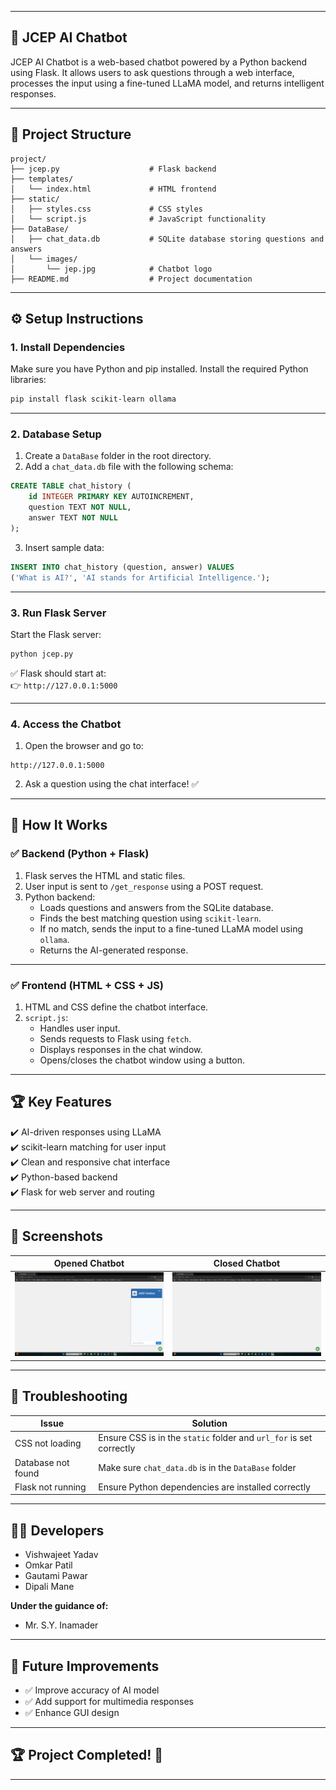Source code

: 
---

## 🚀 **JCEP AI Chatbot**
JCEP AI Chatbot is a web-based chatbot powered by a Python backend using Flask. It allows users to ask questions through a web interface, processes the input using a fine-tuned LLaMA model, and returns intelligent responses.

---

## 📁 **Project Structure**
```
project/
├── jcep.py                    # Flask backend
├── templates/
│   └── index.html             # HTML frontend
├── static/
│   ├── styles.css             # CSS styles
│   └── script.js              # JavaScript functionality
├── DataBase/
│   ├── chat_data.db           # SQLite database storing questions and answers
│   └── images/
│       └── jep.jpg            # Chatbot logo
├── README.md                  # Project documentation
```

---

## ⚙️ **Setup Instructions**
### 1. **Install Dependencies**
Make sure you have Python and pip installed. Install the required Python libraries:

```bash
pip install flask scikit-learn ollama
```

---

### 2. **Database Setup**
1. Create a `DataBase` folder in the root directory.
2. Add a `chat_data.db` file with the following schema:

```sql
CREATE TABLE chat_history (
    id INTEGER PRIMARY KEY AUTOINCREMENT,
    question TEXT NOT NULL,
    answer TEXT NOT NULL
);
```

3. Insert sample data:
```sql
INSERT INTO chat_history (question, answer) VALUES 
('What is AI?', 'AI stands for Artificial Intelligence.');
```

---

### 3. **Run Flask Server**
Start the Flask server:

```bash
python jcep.py
```

✅ Flask should start at:  
👉 `http://127.0.0.1:5000`

---

### 4. **Access the Chatbot**
1. Open the browser and go to:

```
http://127.0.0.1:5000
```

2. Ask a question using the chat interface! ✅

---

## 🧠 **How It Works**
### ✅ **Backend (Python + Flask)**
1. Flask serves the HTML and static files.
2. User input is sent to `/get_response` using a POST request.
3. Python backend:
   - Loads questions and answers from the SQLite database.
   - Finds the best matching question using `scikit-learn`.
   - If no match, sends the input to a fine-tuned LLaMA model using `ollama`.
   - Returns the AI-generated response.

---

### ✅ **Frontend (HTML + CSS + JS)**
1. HTML and CSS define the chatbot interface.
2. `script.js`:
   - Handles user input.
   - Sends requests to Flask using `fetch`.
   - Displays responses in the chat window.
   - Opens/closes the chatbot window using a button.

---

## 🏆 **Key Features**
✔️ AI-driven responses using LLaMA  
✔️ scikit-learn matching for user input  
✔️ Clean and responsive chat interface  
✔️ Python-based backend  
✔️ Flask for web server and routing  

---

## 📸 **Screenshots**
| Opened Chatbot                       | Closed Chatbot                        |
|--------------------------------------|---------------------------------------|
| ![Opened](static/images/openjep.png) | ![Opened](static/images/closejep.png) |

---

## 🚨 **Troubleshooting**
| Issue | Solution |
|-------|----------|
| CSS not loading | Ensure CSS is in the `static` folder and `url_for` is set correctly |
| Database not found | Make sure `chat_data.db` is in the `DataBase` folder |
| Flask not running | Ensure Python dependencies are installed correctly |

---

## 👨‍💻 **Developers**
- Vishwajeet Yadav  
- Omkar Patil  
- Gautami Pawar  
- Dipali Mane  

**Under the guidance of:**  
- Mr. S.Y. Inamader  

---

## 🎯 **Future Improvements**
- ✅ Improve accuracy of AI model  
- ✅ Add support for multimedia responses  
- ✅ Enhance GUI design  

---

## 🏆 **Project Completed!** 🎉

---
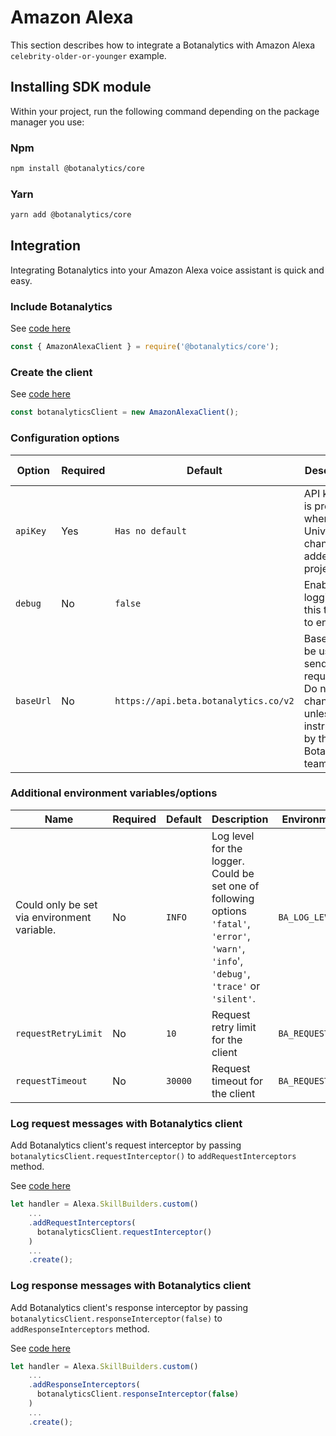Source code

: # Amazon Alexa

This section describes how to integrate a Botanalytics with Amazon Alexa `celebrity-older-or-younger` example.

## Installing SDK module

Within your project, run the following command depending on the package manager you use:

### Npm
```bash
npm install @botanalytics/core
```
### Yarn
```bash
yarn add @botanalytics/core
```

## Integration

Integrating Botanalytics into your Amazon Alexa voice assistant is quick and easy.

### Include Botanalytics

See [code here](https://github.com/botanalytics/node-sdk-examples/blob/11fd40776cc7cde6502c70bd13545aab7160e780/amazon-alexa/celebrity-older-or-younger/index.js#L13)

```js
const { AmazonAlexaClient } = require('@botanalytics/core');
```

### Create the client

See [code here](https://github.com/botanalytics/node-sdk-examples/blob/11fd40776cc7cde6502c70bd13545aab7160e780/amazon-alexa/celebrity-older-or-younger/index.js#L15)

```js
const botanalyticsClient = new AmazonAlexaClient();
```

### Configuration options

| Option        				| Required				| Default      	| Description | Environment Variable
| -------- 				| ------------ 			| ------- 				| ------	    | -----
| `apiKey`    | Yes						| `Has no default`          |  API key that is provided when a Universal channel is added to a project. | ```BA_API_KEY```
| `debug`    | No						| `false`           |  Enables logging. Set this to `true` to enable. | ```BA_DEBUG```
| `baseUrl`    | No						| `https://api.beta.botanalytics.co/v2`           | Base URL to be used for sending requests. Do not change this unless instructed by the Botanalytics team. | ```BA_BASE_URL```


### Additional environment variables/options
| Name        				| Required				| Default      	| Description | Environment Variable
| -------- 				| ------------ 			| ------- 				| ------	    | -----
| Could only be set via environment variable.    | No                       | `INFO`          |  Log level for the logger. Could be set one of following options `'fatal'`, `'error'`, `'warn'`, `'info`', `'debug'`, `'trace'` or `'silent'`.  | ```BA_LOG_LEVEL```
| `requestRetryLimit`    | No						| `10`           |  Request retry limit for the client | ```BA_REQUEST_RETRY_LIMIT```
| `requestTimeout`    | No						| `30000`           | Request timeout for the client  | ```BA_REQUEST_TIMEOUT```


### Log request messages with Botanalytics client

Add Botanalytics client's request interceptor by passing `botanalyticsClient.requestInterceptor()` to `addRequestInterceptors` method.

See [code here](https://github.com/botanalytics/node-sdk-examples/blob/d94d17208c230189d1a1861864560da23e2c4592/amazon-alexa/celebrity-older-or-younger/index.js#L268C1-L270C6)

```js
let handler = Alexa.SkillBuilders.custom()
    ...
    .addRequestInterceptors(
      botanalyticsClient.requestInterceptor()
    )
    ...
    .create();
```

### Log response messages with Botanalytics client

Add Botanalytics client's response interceptor by passing `botanalyticsClient.responseInterceptor(false)` to `addResponseInterceptors` method.

See [code here](https://github.com/botanalytics/node-sdk-examples/blob/d94d17208c230189d1a1861864560da23e2c4592/amazon-alexa/celebrity-older-or-younger/index.js#L271C1-L273C6)

```js
let handler = Alexa.SkillBuilders.custom()
    ...   
    .addResponseInterceptors(
      botanalyticsClient.responseInterceptor(false)
    )
    ...
    .create();
```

========

**WORK ORDER**
Type the records out again in full, exactly, with each picture omitted.

**ANSWER TO THIS TASK**
Source code

: 
---

## 🚀 **JCEP AI Chatbot**
JCEP AI Chatbot is a web-based chatbot powered by a Python backend using Flask. It allows users to ask questions through a web interface, processes the input using a fine-tuned LLaMA model, and returns intelligent responses.

---

## 📁 **Project Structure**
```
project/
├── jcep.py                    # Flask backend
├── templates/
│   └── index.html             # HTML frontend
├── static/
│   ├── styles.css             # CSS styles
│   └── script.js              # JavaScript functionality
├── DataBase/
│   ├── chat_data.db           # SQLite database storing questions and answers
│   └── images/
│       └── jep.jpg            # Chatbot logo
├── README.md                  # Project documentation
```

---

## ⚙️ **Setup Instructions**
### 1. **Install Dependencies**
Make sure you have Python and pip installed. Install the required Python libraries:

```bash
pip install flask scikit-learn ollama
```

---

### 2. **Database Setup**
1. Create a `DataBase` folder in the root directory.
2. Add a `chat_data.db` file with the following schema:

```sql
CREATE TABLE chat_history (
    id INTEGER PRIMARY KEY AUTOINCREMENT,
    question TEXT NOT NULL,
    answer TEXT NOT NULL
);
```

3. Insert sample data:
```sql
INSERT INTO chat_history (question, answer) VALUES 
('What is AI?', 'AI stands for Artificial Intelligence.');
```

---

### 3. **Run Flask Server**
Start the Flask server:

```bash
python jcep.py
```

✅ Flask should start at:  
👉 `http://127.0.0.1:5000`

---

### 4. **Access the Chatbot**
1. Open the browser and go to:

```
http://127.0.0.1:5000
```

2. Ask a question using the chat interface! ✅

---

## 🧠 **How It Works**
### ✅ **Backend (Python + Flask)**
1. Flask serves the HTML and static files.
2. User input is sent to `/get_response` using a POST request.
3. Python backend:
   - Loads questions and answers from the SQLite database.
   - Finds the best matching question using `scikit-learn`.
   - If no match, sends the input to a fine-tuned LLaMA model using `ollama`.
   - Returns the AI-generated response.

---

### ✅ **Frontend (HTML + CSS + JS)**
1. HTML and CSS define the chatbot interface.
2. `script.js`:
   - Handles user input.
   - Sends requests to Flask using `fetch`.
   - Displays responses in the chat window.
   - Opens/closes the chatbot window using a button.

---

## 🏆 **Key Features**
✔️ AI-driven responses using LLaMA  
✔️ scikit-learn matching for user input  
✔️ Clean and responsive chat interface  
✔️ Python-based backend  
✔️ Flask for web server and routing  

---

## 📸 **Screenshots**
| Opened Chatbot                       | Closed Chatbot                        |
|--------------------------------------|---------------------------------------|
| ![Opened](static/images/openjep.png) | ![Opened](static/images/closejep.png) |

---

## 🚨 **Troubleshooting**
| Issue | Solution |
|-------|----------|
| CSS not loading | Ensure CSS is in the `static` folder and `url_for` is set correctly |
| Database not found | Make sure `chat_data.db` is in the `DataBase` folder |
| Flask not running | Ensure Python dependencies are installed correctly |

---

## 👨‍💻 **Developers**
- Vishwajeet Yadav  
- Omkar Patil  
- Gautami Pawar  
- Dipali Mane  

**Under the guidance of:**  
- Mr. S.Y. Inamader  

---

## 🎯 **Future Improvements**
- ✅ Improve accuracy of AI model  
- ✅ Add support for multimedia responses  
- ✅ Enhance GUI design  

---

## 🏆 **Project Completed!** 🎉

---
Source code

: # Amazon Alexa

This section describes how to integrate a Botanalytics with Amazon Alexa `celebrity-older-or-younger` example.

## Installing SDK module

Within your project, run the following command depending on the package manager you use:

### Npm
```bash
npm install @botanalytics/core
```
### Yarn
```bash
yarn add @botanalytics/core
```

## Integration

Integrating Botanalytics into your Amazon Alexa voice assistant is quick and easy.

### Include Botanalytics

See [code here](https://github.com/botanalytics/node-sdk-examples/blob/11fd40776cc7cde6502c70bd13545aab7160e780/amazon-alexa/celebrity-older-or-younger/index.js#L13)

```js
const { AmazonAlexaClient } = require('@botanalytics/core');
```

### Create the client

See [code here](https://github.com/botanalytics/node-sdk-examples/blob/11fd40776cc7cde6502c70bd13545aab7160e780/amazon-alexa/celebrity-older-or-younger/index.js#L15)

```js
const botanalyticsClient = new AmazonAlexaClient();
```

### Configuration options

| Option        				| Required				| Default      	| Description | Environment Variable
| -------- 				| ------------ 			| ------- 				| ------	    | -----
| `apiKey`    | Yes						| `Has no default`          |  API key that is provided when a Universal channel is added to a project. | ```BA_API_KEY```
| `debug`    | No						| `false`           |  Enables logging. Set this to `true` to enable. | ```BA_DEBUG```
| `baseUrl`    | No						| `https://api.beta.botanalytics.co/v2`           | Base URL to be used for sending requests. Do not change this unless instructed by the Botanalytics team. | ```BA_BASE_URL```


### Additional environment variables/options
| Name        				| Required				| Default      	| Description | Environment Variable
| -------- 				| ------------ 			| ------- 				| ------	    | -----
| Could only be set via environment variable.    | No                       | `INFO`          |  Log level for the logger. Could be set one of following options `'fatal'`, `'error'`, `'warn'`, `'info`', `'debug'`, `'trace'` or `'silent'`.  | ```BA_LOG_LEVEL```
| `requestRetryLimit`    | No						| `10`           |  Request retry limit for the client | ```BA_REQUEST_RETRY_LIMIT```
| `requestTimeout`    | No						| `30000`           | Request timeout for the client  | ```BA_REQUEST_TIMEOUT```


### Log request messages with Botanalytics client

Add Botanalytics client's request interceptor by passing `botanalyticsClient.requestInterceptor()` to `addRequestInterceptors` method.

See [code here](https://github.com/botanalytics/node-sdk-examples/blob/d94d17208c230189d1a1861864560da23e2c4592/amazon-alexa/celebrity-older-or-younger/index.js#L268C1-L270C6)

```js
let handler = Alexa.SkillBuilders.custom()
    ...
    .addRequestInterceptors(
      botanalyticsClient.requestInterceptor()
    )
    ...
    .create();
```

### Log response messages with Botanalytics client

Add Botanalytics client's response interceptor by passing `botanalyticsClient.responseInterceptor(false)` to `addResponseInterceptors` method.

See [code here](https://github.com/botanalytics/node-sdk-examples/blob/d94d17208c230189d1a1861864560da23e2c4592/amazon-alexa/celebrity-older-or-younger/index.js#L271C1-L273C6)

```js
let handler = Alexa.SkillBuilders.custom()
    ...   
    .addResponseInterceptors(
      botanalyticsClient.responseInterceptor(false)
    )
    ...
    .create();
```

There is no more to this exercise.